Tokio, Shibuya, ein belebtes Einkaufsviertel: Schüler, Studenten, Rentner und ein Flüchtling aus Fukushima versuchen, Stimmen für ein Referendum gegen Atomkraft zu sammeln, aber kaum einer der Passanten interessiert sich dafür. Die Regierung erklärte im Dezember offiziell das Ende der Katastrophe; der Reaktor in Fukushima sei unter Kontrolle, die Stromsparmaßnahmen könnten eingestellt werden. In Tokio wohnen viele unserer japanischen Freunde, sie wollen mit uns feiern: dass das Erdbeben überstanden ist, dass das Haus noch steht und wir uns endlich wiedersehen.

Zwei unserer Freunde haben kurz nach dem Erdbeben ihr erstes Kind bekommen. Zwar hat die Katastrophe sie beunruhigt, auch die erhöhte Strahlung in der Nachbarschaft von 0,29 Mikrosievert, aber sie gehen unterschiedlich damit um. In Berlin liegt die natürliche Hintergrundstrahlung bei 0,08 Mikrosievert. Während der Familienvater, der von Beruf Tänzer ist, einen Geigerzähler kaufte und sich große Sorgen macht, legt seine Frau Zweckoptimismus an den Tag. „Ist das nicht verrückt, wir benutzen jetzt jeden Tag einen Geigerzähler! Die Kinder wachsen mit diesem Ding auf!“, so die Tänzerin. Beide wollen auf jeden Fall in Tokio bleiben, haben sich eingerichtet wie so viele. „Wir Japaner,“ sagt unsere Freundin, „sind total an die Scholle gebunden. Wir können nicht weg.“

Wie andere Eltern bestellen sie ihre Lebensmittel jetzt bei einer Kooperative, die alles auf Strahlung misst und maximal 10 Becquerel pro Kilogramm garantiert. Der japanische Grenzwert liegt bei 500 Becquerel. Das Münchener Umweltinstitut empfiehlt maximal 30 bis 50 Becquerel für Erwachsene, für Kinder nicht mehr als fünf Becquerel.
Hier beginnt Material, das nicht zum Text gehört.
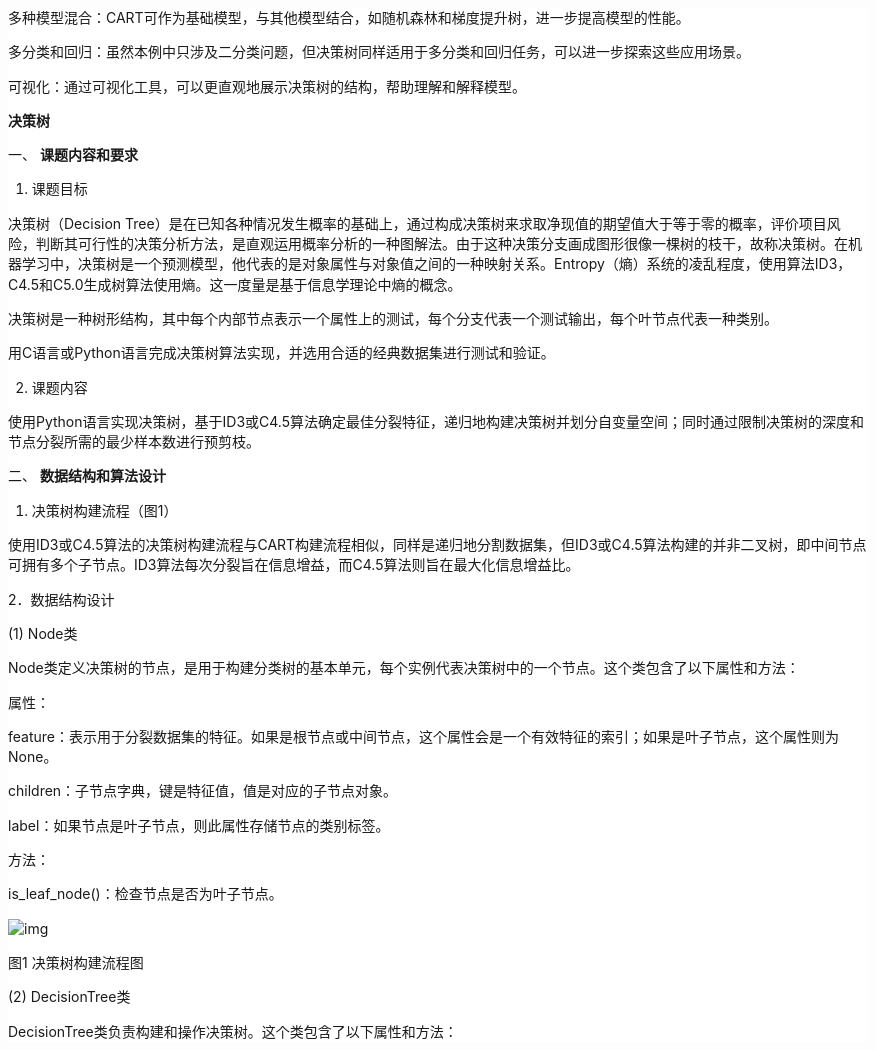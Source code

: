 多种模型混合：CART可作为基础模型，与其他模型结合，如随机森林和梯度提升树，进一步提高模型的性能。

多分类和回归：虽然本例中只涉及二分类问题，但决策树同样适用于多分类和回归任务，可以进一步探索这些应用场景。

可视化：通过可视化工具，可以更直观地展示决策树的结构，帮助理解和解释模型。



 

**决策树**

一、 **课题内容和要求**

1. 课题目标

决策树（Decision Tree）是在已知各种情况发生概率的基础上，通过构成决策树来求取净现值的期望值大于等于零的概率，评价项目风险，判断其可行性的决策分析方法，是直观运用概率分析的一种图解法。由于这种决策分支画成图形很像一棵树的枝干，故称决策树。在机器学习中，决策树是一个预测模型，他代表的是对象属性与对象值之间的一种映射关系。Entropy（熵）系统的凌乱程度，使用算法ID3，C4.5和C5.0生成树算法使用熵。这一度量是基于信息学理论中熵的概念。

决策树是一种树形结构，其中每个内部节点表示一个属性上的测试，每个分支代表一个测试输出，每个叶节点代表一种类别。

用C语言或Python语言完成决策树算法实现，并选用合适的经典数据集进行测试和验证。

 

2. 课题内容

使用Python语言实现决策树，基于ID3或C4.5算法确定最佳分裂特征，递归地构建决策树并划分自变量空间；同时通过限制决策树的深度和节点分裂所需的最少样本数进行预剪枝。

二、 **数据结构和算法设计**

1. 决策树构建流程（图1）

使用ID3或C4.5算法的决策树构建流程与CART构建流程相似，同样是递归地分割数据集，但ID3或C4.5算法构建的并非二叉树，即中间节点可拥有多个子节点。ID3算法每次分裂旨在信息增益，而C4.5算法则旨在最大化信息增益比。

 

2．数据结构设计

(1) Node类

Node类定义决策树的节点，是用于构建分类树的基本单元，每个实例代表决策树中的一个节点。这个类包含了以下属性和方法：

属性：

feature：表示用于分裂数据集的特征。如果是根节点或中间节点，这个属性会是一个有效特征的索引；如果是叶子节点，这个属性则为None。

children：子节点字典，键是特征值，值是对应的子节点对象。

label：如果节点是叶子节点，则此属性存储节点的类别标签。

 

方法：

is_leaf_node()：检查节点是否为叶子节点。

![img](file:///C:/Users/Xiongrw/AppData/Local/Temp/msohtmlclip1/01/clip_image014.gif)

图1 决策树构建流程图

 

(2) DecisionTree类

DecisionTree类负责构建和操作决策树。这个类包含了以下属性和方法：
In den Supermärkten, erzählt unsere Freundin, werden überall auch Nahrungsmittel mit erhöhten Cäsiumwerten aus der betroffenen Tohuko-Region verkauft, zu der Fukushima und die Nachbarpräfekturen gehören. Eine Kennzeichnung, ob diese auf Strahlung kontrolliert wurden, gibt es nicht. Daher verzichten viele Kunden ganz auf Produkte aus dieser Region. Am sichersten scheint es, Milchprodukte, Fleisch und Gemüse nur noch aus dem Süden zu kaufen und vorfabrizierte Nahrung möglichst zu meiden. Der Rest bleibt ein Roulette-Spiel, Restaurantbesuche eingeschlossen. So entwickelt jeder seine eigene Philosophie.
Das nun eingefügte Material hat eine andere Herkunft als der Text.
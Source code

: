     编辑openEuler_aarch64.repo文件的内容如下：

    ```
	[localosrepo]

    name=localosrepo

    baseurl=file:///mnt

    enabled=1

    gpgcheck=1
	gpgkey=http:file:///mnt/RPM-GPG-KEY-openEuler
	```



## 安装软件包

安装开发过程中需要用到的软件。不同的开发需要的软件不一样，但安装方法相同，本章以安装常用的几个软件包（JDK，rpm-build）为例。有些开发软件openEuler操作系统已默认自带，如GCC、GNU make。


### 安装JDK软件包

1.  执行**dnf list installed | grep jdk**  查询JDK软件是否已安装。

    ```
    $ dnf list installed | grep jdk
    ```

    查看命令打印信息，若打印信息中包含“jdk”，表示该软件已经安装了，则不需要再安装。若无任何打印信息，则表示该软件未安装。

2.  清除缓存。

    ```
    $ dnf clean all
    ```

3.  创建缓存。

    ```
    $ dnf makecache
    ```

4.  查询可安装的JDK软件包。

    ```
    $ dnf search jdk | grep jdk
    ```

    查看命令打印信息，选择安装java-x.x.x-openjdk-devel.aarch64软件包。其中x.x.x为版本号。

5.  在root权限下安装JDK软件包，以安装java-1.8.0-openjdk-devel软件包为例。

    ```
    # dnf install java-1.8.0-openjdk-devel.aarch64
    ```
Denn die Verunsicherung ist groß, die unsichtbare Gefahr schwer einzuschätzen. Eine Möglichkeit besteht darin, sie einfach zu ignorieren, daran halten sich viele. Zwar kamen in Tokio die für ein Referendum zum Atomausstieg benötigten 220 000 Stimmen knapp zusammen. Aber das ist fast nichts angesichts von 18 Millionen Bewohnern der Stadt. Und ob es überhaupt zum Referendum kommt, hängt auch noch vom Votum des Bürgermeisters Ishihara Shintaro ab, der im letzten April – nach der Katastrophe! – wiedergewählt wurde, obwohl er Atomkraftbefürworter ist. Die große Mehrheit der Tokioter hält Atomenergie im Prinzip für sicher, ihr ist nach wie vor am vermeintlich günstigeren Atomstrom gelegen.
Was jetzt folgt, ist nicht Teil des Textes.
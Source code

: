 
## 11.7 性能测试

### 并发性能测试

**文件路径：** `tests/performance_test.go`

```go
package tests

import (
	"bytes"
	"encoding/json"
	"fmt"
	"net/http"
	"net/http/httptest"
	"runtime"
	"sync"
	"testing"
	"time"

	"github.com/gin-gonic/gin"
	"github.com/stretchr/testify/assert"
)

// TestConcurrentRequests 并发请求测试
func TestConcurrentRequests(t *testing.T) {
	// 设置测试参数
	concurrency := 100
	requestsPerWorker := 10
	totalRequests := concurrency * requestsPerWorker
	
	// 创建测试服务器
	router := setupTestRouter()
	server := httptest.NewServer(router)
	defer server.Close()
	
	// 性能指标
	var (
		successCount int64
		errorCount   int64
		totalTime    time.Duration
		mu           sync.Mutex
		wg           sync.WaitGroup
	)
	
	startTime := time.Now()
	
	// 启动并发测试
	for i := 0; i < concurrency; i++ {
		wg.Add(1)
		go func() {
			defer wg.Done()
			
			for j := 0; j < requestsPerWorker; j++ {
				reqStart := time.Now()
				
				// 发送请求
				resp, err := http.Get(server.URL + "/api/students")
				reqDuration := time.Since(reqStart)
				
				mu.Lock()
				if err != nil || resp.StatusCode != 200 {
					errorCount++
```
Selbst in Kyoto, einer Stadt mit hohem Bildungsbürgeranteil und zahlreichen Universitäten, haben die Wähler den amtierenden Bürgermeister soeben im Amt bestätigt, obwohl es einen vielversprechenden Gegenkandidaten gab, dessen Thema Nummer eins der Ausstieg aus der Atomenergie war. Im Wahlkampf engagierten sich auch Mütter aus Fukushima mit ergreifenden öffentlichen Auftritten. Und wer glaubt, dass der GAU die Bürger politisiert habe, der täuscht sich: Die Wahlbeteiligung lag bei enttäuschend niedrigen 36 Prozent.

Nur in Fukushima selbst wird ernsthaft erwogen, Atomkraft durch erneuerbare Energien zu ersetzen. Allerdings mit dem Hintergedanken, dass die neue Energiepolitik die Einwohner ermutigt, in der verstrahlten Region zu bleiben.